Generally, a covenant not to compete is when a Illinois employee agrees not to work for an employer's competitors when the employee leaves the company. Covenants not to compete are also known as "non-compete clauses". Compensation might be paid for employees who sign the covenant, or at times the employment might be conditioned upon such an agreement.
When are Covenants not to Compete Unenforceable?
Foreseeing whether or not a judge will uphold a covenant not to compete is generally difficult. While the employer?s interests are significant, Illinois courts place great weight on an individual?s freedom to pursue the employment they want.

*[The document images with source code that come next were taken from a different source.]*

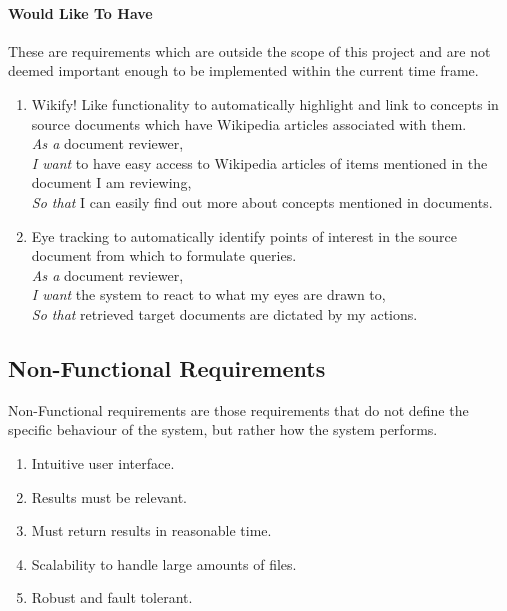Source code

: \documentclass{l4proj}
\begin{document}
\paragraph{Would Like To Have}
These are requirements which are outside the scope of this project and are not deemed important enough to be implemented within the current time frame.
\begin{enumerate}[label=\textbf{W.\arabic*}]
\item Wikify! Like functionality to automatically highlight and link to concepts in source documents which have Wikipedia articles associated with them. \\
\textit{As a} document reviewer, \\
\textit{I want} to have easy access to Wikipedia articles of items mentioned in the document I am reviewing, \\
\textit{So that} I can easily find out more about concepts mentioned in documents.
\item Eye tracking to automatically identify points of interest in the source document from which to formulate queries. \\
\textit{As a} document reviewer, \\
\textit{I want} the system to react to what my eyes are drawn to, \\
\textit{So that} retrieved target documents are dictated by my actions.
\end{enumerate}
\subsection{Non-Functional Requirements}
Non-Functional requirements are those requirements that do not define the specific behaviour of the system, but rather how the system performs.
\begin{enumerate}[label=\textbf{NF.\arabic*}]
\item Intuitive user interface.
\item Results must be relevant.
\item Must return results in reasonable time.
\item Scalability to handle large amounts of files.
\item Robust and fault tolerant.
\end{enumerate}
\end{document}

Accordingly, courts have only upheld those agreements that they consider reasonable under the circumstances. Terms contained in a covenant not to compete will be struck down by a court as unreasonable if they bind the employee for an unusually long period of time or if they cover an unreasonably large geographic area around Chicago.
Covenants not to compete are also required to deal only with competitors who are reasonably related to the employer's line of industry. Finally, the employer must have a legitimate business interest behind its motivation for mandating a covenant not to compete.
Do I Need an Attorney when Dealing with a Covenant not to Compete?
Since covenants could restrict your rights, you may wish to hire a Chicago, Illinois lawyer to review any documents. They will be able to negotiate further changes to the covenant, and can draft an entirely new one that is acceptable to all parties if needed. Attorneys can provide valuable counseling to employers who are contemplating suing an employer who breached a covenant not to compete. They can also assist employees who have signed an agreement limiting their employment options.